Is automotive glass tempered?

When it breaks, it's actually quite harmless. Automatic glass is tempered or laminated. The glass generally used for the front and rear door windows and the rear window are made of tempered glass, the windshield is made of laminated glass. Tempering produces a piece of hardened glass that is four to five times stronger than before the tempering process.

The tempered glass of the final product is more difficult to break. Tempered glass is most commonly used in passenger windows of cars, while laminated glass forms the front and rear windshields most of the time. When tempered glass breaks, it is designed to break into small pieces that are less likely to cause additional injury or damage. The side and rear windows are made of tempered glass, which is produced by heating the glass to more than 1,100° F and then cooling it quickly.

This “tempering process” makes glass many times stronger than untempered glass of the same thickness. In addition to laminated glass, automakers began using tempered glass in the late 1930s. This type of glass is used in the side and rear windows of the vehicle and gains strength through a rapid heating and cooling process that strengthens the outer surface of the glass and its core. In your car, the glass used for the windshield is different from the glass used for the side and rear windows.

However, more than anything, laminated glass is more popular because if it breaks, the pieces of glass stick to the plastic layer, rather than falling to the ground or, worse, the driver's face or body. In fact, if the glass breaks, laminated glass might be easier to replace because less cleaning is usually needed. The modern vehicle incorporates more glass than ever before, including larger windshields, sunroofs and even glass panels that replace the roof completely. Tempered glass is created by rapidly heating and then cooling the glass to room temperature by introducing it through a blower system.
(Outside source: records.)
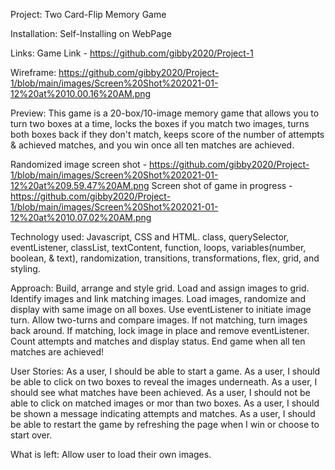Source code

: Project: Two Card-Flip Memory Game

Installation:
Self-Installing on WebPage

Links:
Game Link - https://github.com/gibby2020/Project-1

Wireframe: 
https://github.com/gibby2020/Project-1/blob/main/images/Screen%20Shot%202021-01-12%20at%2010.00.16%20AM.png

Preview:
This game is a 20-box/10-image memory game that allows you to turn two boxes at a time, locks the boxes if you match two images, turns both boxes back if they don't match, keeps score of the number of attempts & achieved matches, and you win once all ten matches are achieved.

Randomized image screen shot - https://github.com/gibby2020/Project-1/blob/main/images/Screen%20Shot%202021-01-12%20at%209.59.47%20AM.png
Screen shot of game in progress - https://github.com/gibby2020/Project-1/blob/main/images/Screen%20Shot%202021-01-12%20at%2010.07.02%20AM.png

Technology used:
Javascript, CSS and HTML.
class, querySelector, eventListener, classList, textContent, function, loops, variables(number, boolean, & text), randomization, transitions, transformations, flex, grid, and styling.

Approach:
Build, arrange and style grid.
Load and assign images to grid.
Identify images and link matching images.
Load images, randomize and display with same image on all boxes.
Use eventListener to initiate image turn.
Allow two-turns and compare images.
If not matching, turn images back around.
If matching, lock image in place and remove eventListener.
Count attempts and matches and display status.
End game when all ten matches are achieved!

User Stories:
As a user, I should be able to start a game.
As a user, I should be able to click on two boxes to reveal the images underneath.
As a user, I should see what matches have been achieved.
As a user, I should not be able to click on matched images or mor than two boxes.
As a user, I should be shown a message indicating attempts and matches.
As a user, I should be able to restart the game by refreshing the page when I win or choose to start over.

What is left:
Allow user to load their own images.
Glass manufacturers continue to explore new ideas to make glass stronger, safer and more adaptable to new vehicles. This glass meets original safety and quality specifications such as factory glass. The process also changes the glass so that, if broken, it breaks into small pieces of glass that do not have extremely sharp edges. Laminated glass is made by sandwiching a layer of polyvinyl butyral (PVB) between two pieces of glass.

Laminated glass was patented for vehicles in 1909 after two women were seriously injured by glass debris following a car accident. Current laminated glass consists of a thin layer of polyvinyl butyral (PVB) sandwiched between two layers of solid glass. Laminated glass is also difficult to break, as it is manufactured by creating layers involving glass and a specialized plastic layer, so it tends to bend and flex when struck with any force or blunt object. That inserted layer of PVB is what allows the glass to absorb energy during an impact and gives it resistance to the penetration of flying projectiles.